Entries provided ->
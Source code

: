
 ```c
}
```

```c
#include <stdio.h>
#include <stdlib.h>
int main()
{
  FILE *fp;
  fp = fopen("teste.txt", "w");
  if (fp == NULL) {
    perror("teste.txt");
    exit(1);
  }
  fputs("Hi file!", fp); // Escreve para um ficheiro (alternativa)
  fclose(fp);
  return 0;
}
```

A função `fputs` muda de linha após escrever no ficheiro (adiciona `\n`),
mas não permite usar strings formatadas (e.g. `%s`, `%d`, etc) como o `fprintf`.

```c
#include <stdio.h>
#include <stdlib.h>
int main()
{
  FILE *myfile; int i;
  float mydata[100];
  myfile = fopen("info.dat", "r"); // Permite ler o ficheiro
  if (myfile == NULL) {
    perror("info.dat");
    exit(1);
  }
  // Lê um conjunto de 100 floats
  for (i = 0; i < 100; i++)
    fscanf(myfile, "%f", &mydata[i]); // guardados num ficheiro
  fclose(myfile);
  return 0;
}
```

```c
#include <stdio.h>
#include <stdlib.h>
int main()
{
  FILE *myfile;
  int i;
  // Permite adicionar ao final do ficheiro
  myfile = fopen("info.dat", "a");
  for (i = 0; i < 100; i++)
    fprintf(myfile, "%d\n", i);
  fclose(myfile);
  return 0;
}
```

==

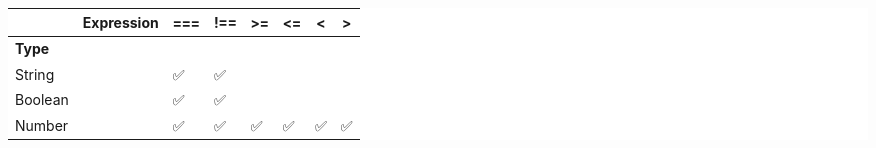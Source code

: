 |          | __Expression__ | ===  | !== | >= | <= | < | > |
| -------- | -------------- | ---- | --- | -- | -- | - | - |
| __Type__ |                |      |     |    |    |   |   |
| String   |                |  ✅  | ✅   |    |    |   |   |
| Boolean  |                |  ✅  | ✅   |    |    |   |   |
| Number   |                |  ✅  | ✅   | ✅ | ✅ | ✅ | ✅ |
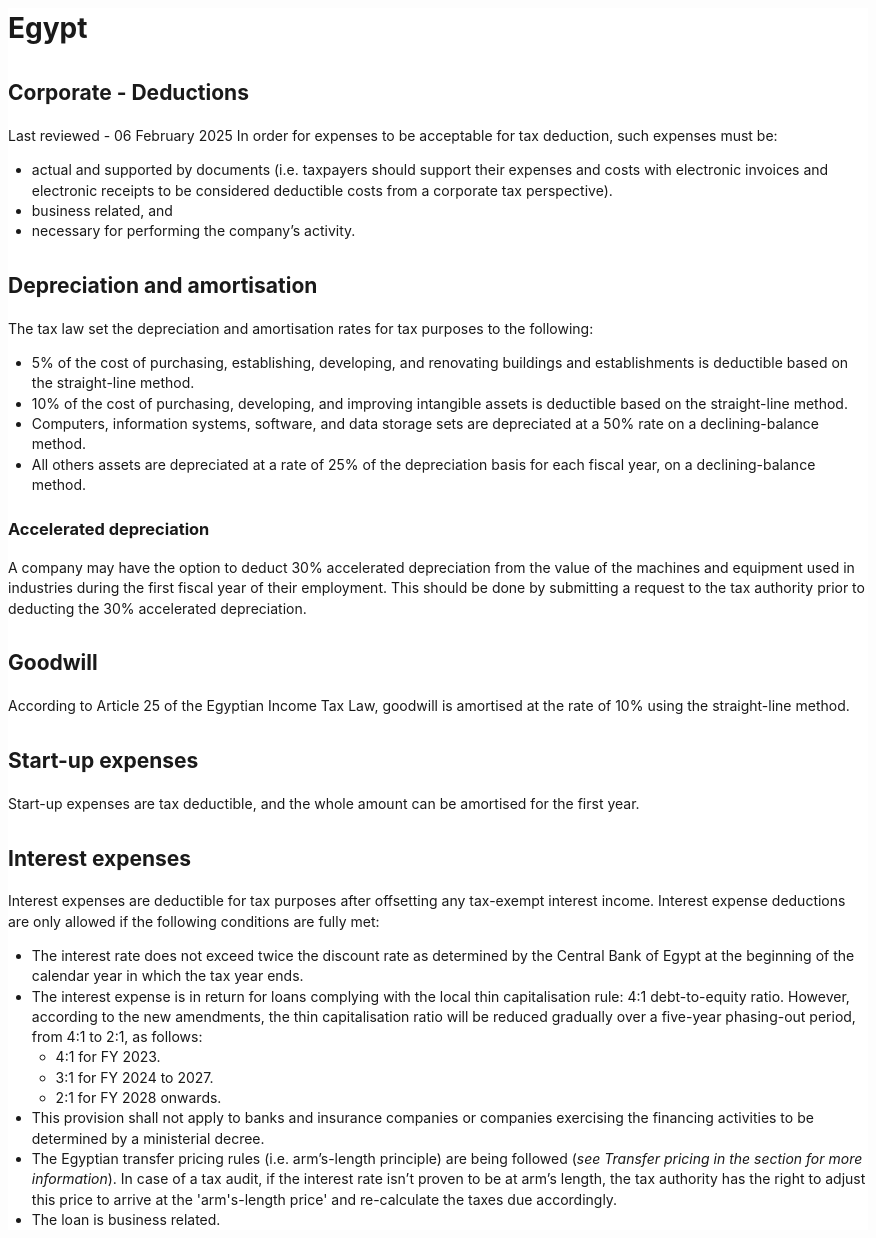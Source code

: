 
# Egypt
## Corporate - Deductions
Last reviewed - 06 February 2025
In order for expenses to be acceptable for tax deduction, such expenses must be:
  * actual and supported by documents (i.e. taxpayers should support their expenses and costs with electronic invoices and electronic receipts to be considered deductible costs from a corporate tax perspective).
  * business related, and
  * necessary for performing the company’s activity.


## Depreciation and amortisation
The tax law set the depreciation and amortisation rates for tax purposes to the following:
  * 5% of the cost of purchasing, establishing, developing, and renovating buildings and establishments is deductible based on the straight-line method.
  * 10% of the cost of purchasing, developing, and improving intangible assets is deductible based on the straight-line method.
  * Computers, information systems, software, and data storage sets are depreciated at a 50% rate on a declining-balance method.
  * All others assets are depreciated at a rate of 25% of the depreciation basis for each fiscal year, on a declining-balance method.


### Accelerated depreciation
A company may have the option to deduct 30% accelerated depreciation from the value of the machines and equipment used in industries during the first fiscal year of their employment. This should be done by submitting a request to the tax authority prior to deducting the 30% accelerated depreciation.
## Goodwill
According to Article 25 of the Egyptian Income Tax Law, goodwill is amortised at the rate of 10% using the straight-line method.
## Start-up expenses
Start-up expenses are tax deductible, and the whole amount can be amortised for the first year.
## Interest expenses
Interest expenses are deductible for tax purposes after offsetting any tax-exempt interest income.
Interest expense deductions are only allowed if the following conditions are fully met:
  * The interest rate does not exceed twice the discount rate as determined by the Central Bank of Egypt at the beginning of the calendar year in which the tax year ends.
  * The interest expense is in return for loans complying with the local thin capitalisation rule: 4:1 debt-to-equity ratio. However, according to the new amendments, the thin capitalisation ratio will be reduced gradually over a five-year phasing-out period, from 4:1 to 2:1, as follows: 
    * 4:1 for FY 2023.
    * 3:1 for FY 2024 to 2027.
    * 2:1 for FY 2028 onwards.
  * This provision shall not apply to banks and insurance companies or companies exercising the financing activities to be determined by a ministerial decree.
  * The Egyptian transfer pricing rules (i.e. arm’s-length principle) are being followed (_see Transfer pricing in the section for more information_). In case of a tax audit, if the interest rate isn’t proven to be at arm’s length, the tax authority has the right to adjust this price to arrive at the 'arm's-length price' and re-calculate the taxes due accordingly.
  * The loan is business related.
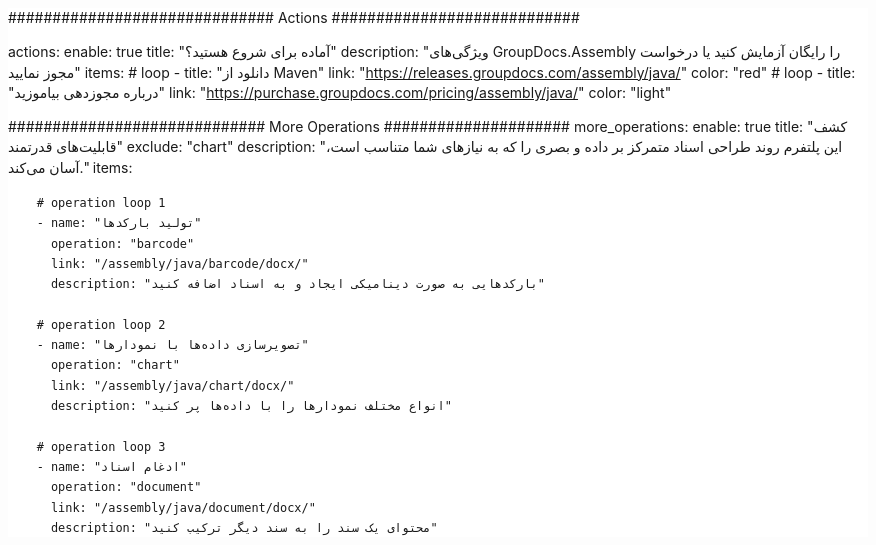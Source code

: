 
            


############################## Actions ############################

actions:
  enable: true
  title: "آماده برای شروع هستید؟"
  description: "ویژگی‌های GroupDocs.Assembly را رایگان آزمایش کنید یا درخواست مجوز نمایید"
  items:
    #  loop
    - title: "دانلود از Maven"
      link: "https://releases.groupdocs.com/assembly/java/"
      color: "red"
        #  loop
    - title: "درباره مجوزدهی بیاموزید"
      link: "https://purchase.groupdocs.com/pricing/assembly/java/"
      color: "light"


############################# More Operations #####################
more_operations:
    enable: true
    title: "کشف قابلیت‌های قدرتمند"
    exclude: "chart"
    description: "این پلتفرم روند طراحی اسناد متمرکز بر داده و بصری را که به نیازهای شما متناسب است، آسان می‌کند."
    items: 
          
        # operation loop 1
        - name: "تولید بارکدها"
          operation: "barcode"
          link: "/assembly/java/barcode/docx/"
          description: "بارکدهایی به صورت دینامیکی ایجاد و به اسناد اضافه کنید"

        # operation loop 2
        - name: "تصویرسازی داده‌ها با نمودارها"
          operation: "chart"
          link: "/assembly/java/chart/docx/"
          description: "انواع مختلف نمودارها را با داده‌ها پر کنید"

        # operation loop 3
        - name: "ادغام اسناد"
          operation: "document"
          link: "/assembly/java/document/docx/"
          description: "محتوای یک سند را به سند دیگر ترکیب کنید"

---

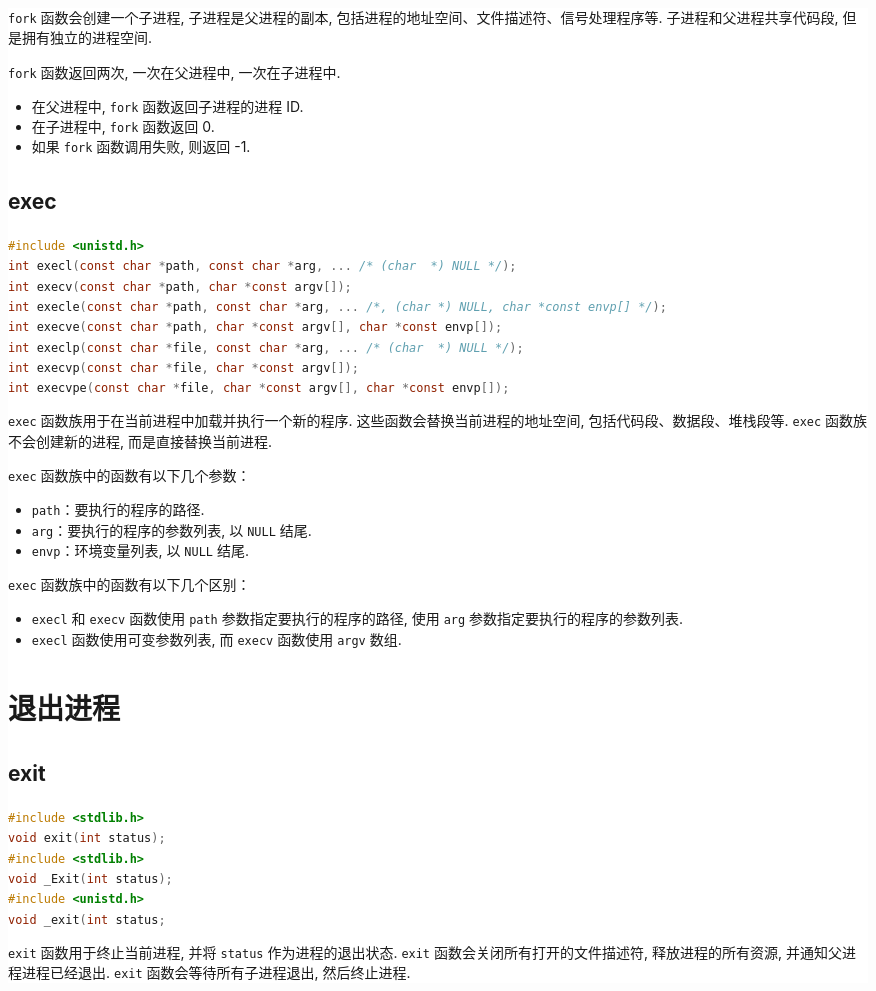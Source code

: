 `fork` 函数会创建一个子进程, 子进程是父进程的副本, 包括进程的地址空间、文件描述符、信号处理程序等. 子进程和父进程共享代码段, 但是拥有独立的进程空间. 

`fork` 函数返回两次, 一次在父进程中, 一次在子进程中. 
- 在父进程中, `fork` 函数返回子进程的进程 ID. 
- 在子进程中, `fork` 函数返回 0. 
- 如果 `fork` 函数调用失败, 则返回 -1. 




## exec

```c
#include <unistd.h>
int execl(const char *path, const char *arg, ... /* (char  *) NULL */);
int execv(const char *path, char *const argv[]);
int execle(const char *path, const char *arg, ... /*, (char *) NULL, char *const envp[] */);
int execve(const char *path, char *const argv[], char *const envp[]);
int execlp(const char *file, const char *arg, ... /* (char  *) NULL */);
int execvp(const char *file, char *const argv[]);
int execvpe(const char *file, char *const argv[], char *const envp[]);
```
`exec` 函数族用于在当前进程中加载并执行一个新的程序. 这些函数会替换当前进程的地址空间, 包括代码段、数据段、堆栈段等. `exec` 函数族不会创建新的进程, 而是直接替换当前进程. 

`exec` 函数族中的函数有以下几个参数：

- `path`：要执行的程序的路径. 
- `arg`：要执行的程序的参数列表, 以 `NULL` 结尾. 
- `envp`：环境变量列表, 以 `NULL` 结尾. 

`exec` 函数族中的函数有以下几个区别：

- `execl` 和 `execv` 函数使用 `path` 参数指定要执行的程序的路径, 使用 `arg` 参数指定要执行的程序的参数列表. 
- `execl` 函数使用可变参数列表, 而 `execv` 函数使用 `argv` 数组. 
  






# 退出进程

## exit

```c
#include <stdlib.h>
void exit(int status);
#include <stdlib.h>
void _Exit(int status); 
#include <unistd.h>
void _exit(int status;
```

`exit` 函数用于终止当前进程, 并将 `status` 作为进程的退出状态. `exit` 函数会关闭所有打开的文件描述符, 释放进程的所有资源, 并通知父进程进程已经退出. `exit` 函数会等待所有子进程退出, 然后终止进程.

Work required -> Report, for the data above, every line in which the string "amortised" appears.

Response to the task ->
According to Article 25 of the Egyptian Income Tax Law, goodwill is amortised at the rate of 10% using the straight-line method.
Start-up expenses are tax deductible, and the whole amount can be amortised for the first year.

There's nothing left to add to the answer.